先月からポツポツと二語文も出はじめて、一段とおしゃべりに磨きがかかっています。

前に、あなたのことを赤ちゃんと感じられないと書いたけれど、貫禄あるおしゃべりを聞いてさらにその確信は増しています。

小さい子特有のあいまいな言葉をあなたはほとんど使いません。
どんな風に話すかというと、『おかわりする』『くるま、あっちからきたよ』『いまおしごとしてるの』『チンパンジーおきた』『○○がやってみたい』など。
単語も、昔から言っている「わんわん」や「にゃーにゃ」など以外は、大人とほとんど同じ単語を使ってはっきり話します。

さらに驚いているのがお母さんの呼び方を使い分けているところ。
普段家ではお母さんのことを『かか』と呼ぶあなた。
でもそれが、保育園にお迎えに行くと、お母さんを見つけた瞬間に『ママーーー!』と雄たけびをあげて喜びます。
叫びながら、先生に『ママ、きた!ママ!ママ!』と報告に行く。
「かか」なんてひとことも言いません。
だけど帰り道では、『かか、こっちだよー』と呼んで公園へ誘導する。
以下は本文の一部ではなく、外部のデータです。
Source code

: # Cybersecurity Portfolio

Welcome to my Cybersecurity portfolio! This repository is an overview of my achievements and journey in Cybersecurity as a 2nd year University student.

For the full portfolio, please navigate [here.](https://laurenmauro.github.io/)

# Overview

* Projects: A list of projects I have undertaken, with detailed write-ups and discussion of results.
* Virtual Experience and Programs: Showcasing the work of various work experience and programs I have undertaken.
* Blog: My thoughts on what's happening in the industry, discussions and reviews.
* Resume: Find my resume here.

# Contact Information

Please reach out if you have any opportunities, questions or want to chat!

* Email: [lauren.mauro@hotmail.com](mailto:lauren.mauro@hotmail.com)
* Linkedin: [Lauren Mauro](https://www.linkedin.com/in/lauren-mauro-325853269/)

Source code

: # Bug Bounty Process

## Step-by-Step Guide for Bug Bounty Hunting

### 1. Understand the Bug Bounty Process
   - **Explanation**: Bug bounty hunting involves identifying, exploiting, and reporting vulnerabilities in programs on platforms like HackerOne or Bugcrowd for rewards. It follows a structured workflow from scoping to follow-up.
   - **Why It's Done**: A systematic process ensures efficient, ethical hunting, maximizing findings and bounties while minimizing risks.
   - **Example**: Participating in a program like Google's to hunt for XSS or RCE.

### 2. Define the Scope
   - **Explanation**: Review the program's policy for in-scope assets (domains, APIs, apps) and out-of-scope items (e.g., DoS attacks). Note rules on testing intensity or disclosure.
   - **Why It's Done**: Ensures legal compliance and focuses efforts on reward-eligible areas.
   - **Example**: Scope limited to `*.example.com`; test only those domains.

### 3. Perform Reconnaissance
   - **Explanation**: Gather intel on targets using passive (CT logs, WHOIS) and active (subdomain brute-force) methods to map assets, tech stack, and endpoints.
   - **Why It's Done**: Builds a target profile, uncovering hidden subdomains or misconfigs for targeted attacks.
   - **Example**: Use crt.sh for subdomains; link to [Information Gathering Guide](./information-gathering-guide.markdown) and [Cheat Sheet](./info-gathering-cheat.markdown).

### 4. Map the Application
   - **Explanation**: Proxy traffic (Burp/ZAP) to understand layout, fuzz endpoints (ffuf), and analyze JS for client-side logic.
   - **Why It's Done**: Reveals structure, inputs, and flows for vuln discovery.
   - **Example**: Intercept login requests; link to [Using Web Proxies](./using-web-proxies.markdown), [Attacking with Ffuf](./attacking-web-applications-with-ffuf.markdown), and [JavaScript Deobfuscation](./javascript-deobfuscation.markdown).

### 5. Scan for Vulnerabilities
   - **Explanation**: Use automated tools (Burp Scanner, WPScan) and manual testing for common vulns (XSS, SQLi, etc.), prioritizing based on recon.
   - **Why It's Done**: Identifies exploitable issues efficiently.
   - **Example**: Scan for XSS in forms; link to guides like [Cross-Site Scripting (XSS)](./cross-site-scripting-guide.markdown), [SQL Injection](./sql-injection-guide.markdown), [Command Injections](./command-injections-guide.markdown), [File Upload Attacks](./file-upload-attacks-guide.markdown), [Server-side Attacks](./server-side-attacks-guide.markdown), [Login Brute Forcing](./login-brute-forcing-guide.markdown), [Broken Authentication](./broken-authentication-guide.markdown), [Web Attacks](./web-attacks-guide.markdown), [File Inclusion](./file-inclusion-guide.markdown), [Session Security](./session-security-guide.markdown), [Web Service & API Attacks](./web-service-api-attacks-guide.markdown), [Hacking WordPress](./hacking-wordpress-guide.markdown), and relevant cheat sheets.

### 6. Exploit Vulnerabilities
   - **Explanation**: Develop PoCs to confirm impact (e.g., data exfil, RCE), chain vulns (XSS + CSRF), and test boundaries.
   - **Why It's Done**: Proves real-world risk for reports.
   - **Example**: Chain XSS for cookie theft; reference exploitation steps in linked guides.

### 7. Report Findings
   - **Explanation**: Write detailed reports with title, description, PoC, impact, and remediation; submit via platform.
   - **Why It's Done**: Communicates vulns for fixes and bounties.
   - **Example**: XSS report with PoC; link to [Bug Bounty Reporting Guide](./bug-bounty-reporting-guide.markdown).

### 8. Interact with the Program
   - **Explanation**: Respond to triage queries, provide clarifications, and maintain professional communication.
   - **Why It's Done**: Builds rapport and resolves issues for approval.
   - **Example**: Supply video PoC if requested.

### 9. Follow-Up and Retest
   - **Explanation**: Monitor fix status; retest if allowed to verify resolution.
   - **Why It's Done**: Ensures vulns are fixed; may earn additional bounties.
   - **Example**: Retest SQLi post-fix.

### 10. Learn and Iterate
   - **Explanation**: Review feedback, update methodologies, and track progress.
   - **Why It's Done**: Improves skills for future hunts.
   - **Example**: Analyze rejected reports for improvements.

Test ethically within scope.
(おかげで相変わらずなかなか家にたどり着きません)
さらに、おばあちゃんはお母さんのことを「おかあさん」と呼ぶから、おばあちゃんが遊びに来るとあなたもお母さんのことを『おかあさん』と呼び始める。

誰に教わったわけでもないのに、「お母さん」を表す表現が複数あって、だれにどんなことばで話せば伝わるのか、しっかり理解している。
その様子にただただ感心してしまいます。
バイリンガルってこんな風に自然にことばを身に着けながら育っていくんだろうな、と子どもの能力の片鱗を感じています。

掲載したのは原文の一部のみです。